L’envie d’une promenade ne s’était pas fait ressentir depuis bien longtemps, et c’est autour d’un ancien village fermier que vos pas vous mènent. C’aurait pu être l’occasion de flâner, d’ausculter les récoltes et de confirmer une année prospère.
C’était sans compter sur le mauvais temps. Aussi spontanés qu’imprévisibles, de gros nuages traversent les cieux, l’air s’alourdit et se charge. Etait-ce votre pressentiment qu’il se passerait un événement remarquable ? La foudre ne frappera qu’une fois ce jour, déchirant le plus grand des arbres en deux dans un crépitement assourdissant.
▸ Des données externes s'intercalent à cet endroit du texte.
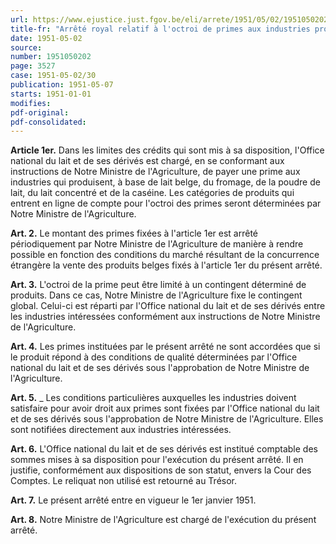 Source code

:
 ```yaml
---
url: https://www.ejustice.just.fgov.be/eli/arrete/1951/05/02/1951050202/justel
title-fr: "Arrêté royal relatif à l'octroi de primes aux industries produisant, à base de lait belge, certains fromages, de la poudre de lait, du lait concentré ou de la caséine."
date: 1951-05-02
source:
number: 1951050202
page: 3527
case: 1951-05-02/30
publication: 1951-05-07
starts: 1951-01-01
modifies:
pdf-original:
pdf-consolidated:
---
```


**Article 1er.** Dans les limites des crédits qui sont mis à sa disposition, l'Office national du lait et de ses dérivés est chargé, en se conformant aux instructions de Notre Ministre de l'Agriculture, de payer une prime aux industries qui produisent, à base de lait belge, du fromage, de la poudre de lait, du lait concentré et de la caséine. Les catégories de produits qui entrent en ligne de compte pour l'octroi des primes seront déterminées par Notre Ministre de l'Agriculture.

**Art. 2.** Le montant des primes fixées à l'article 1er est arrêté périodiquement par Notre Ministre de l'Agriculture de manière à rendre possible en fonction des conditions du marché résultant de la concurrence étrangère la vente des produits belges fixés à l'article 1er du présent arrêté.

**Art. 3.** L'octroi de la prime peut être limité à un contingent déterminé de produits. Dans ce cas, Notre Ministre de l'Agriculture fixe le contingent global. Celui-ci est réparti par l'Office national du lait et de ses dérivés entre les industries intéressées conformément aux instructions de Notre Ministre de l'Agriculture.

**Art. 4.** Les primes instituées par le présent arrêté ne sont accordées que si le produit répond à des conditions de qualité déterminées par l'Office national du lait et de ses dérivés sous l'approbation de Notre Ministre de l'Agriculture.

**Art. 5.** _ Les conditions particulières auxquelles les industries doivent satisfaire pour avoir droit aux primes sont fixées par l'Office national du lait et de ses dérivés sous l'approbation de Notre Ministre de l'Agriculture. Elles sont notifiées directement aux industries intéressées.

**Art. 6.** L'Office national du lait et de ses dérivés est institué comptable des sommes mises à sa disposition pour l'exécution du présent arrêté. Il en justifie, conformément aux dispositions de son statut, envers la Cour des Comptes. Le reliquat non utilisé est retourné au Trésor.

**Art. 7.** Le présent arrêté entre en vigueur le 1er janvier 1951.

**Art. 8.** Notre Ministre de l'Agriculture est chargé de l'exécution du présent arrêté.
A peine remis de l’incroyable proximité de l’éclair que le soleil refait son éclatante apparition, chassant les caprices célestes. Une silhouette dépenaillée se tient également près de vous, ce qui ne manque pas de vous surprendre. Les oreillles bourdonnantes vous avaient masqué ses pas.
Après avoir réajusté sa tenue, vous découvrez l’allure champêtre de la nouvelle venue, simple et gracieuse.
Bonjour, promeneur, dit-elle d’une voix claire, je suis Epona. Pourriez-vous m’aider ? Il semblerait que la foudre ait enrayé ma corne d’abondance. Sans votre concours, je crains que notre chère terre ne nous fournisse plus ses trésors. Finies les moissons glorieuses, les cueillettes miraculeuses et les chasses généreuses. Vous ne laisseriez pas ceci arriver, n’est-ce-pas ?
Pour me souvenir comment faire, je dois à nouveau discerner les couleurs. La foudre m’ayant picoté le nez, je ne distingue qu’un mélange de gris. Soulevez ce voile qui me cache la vue.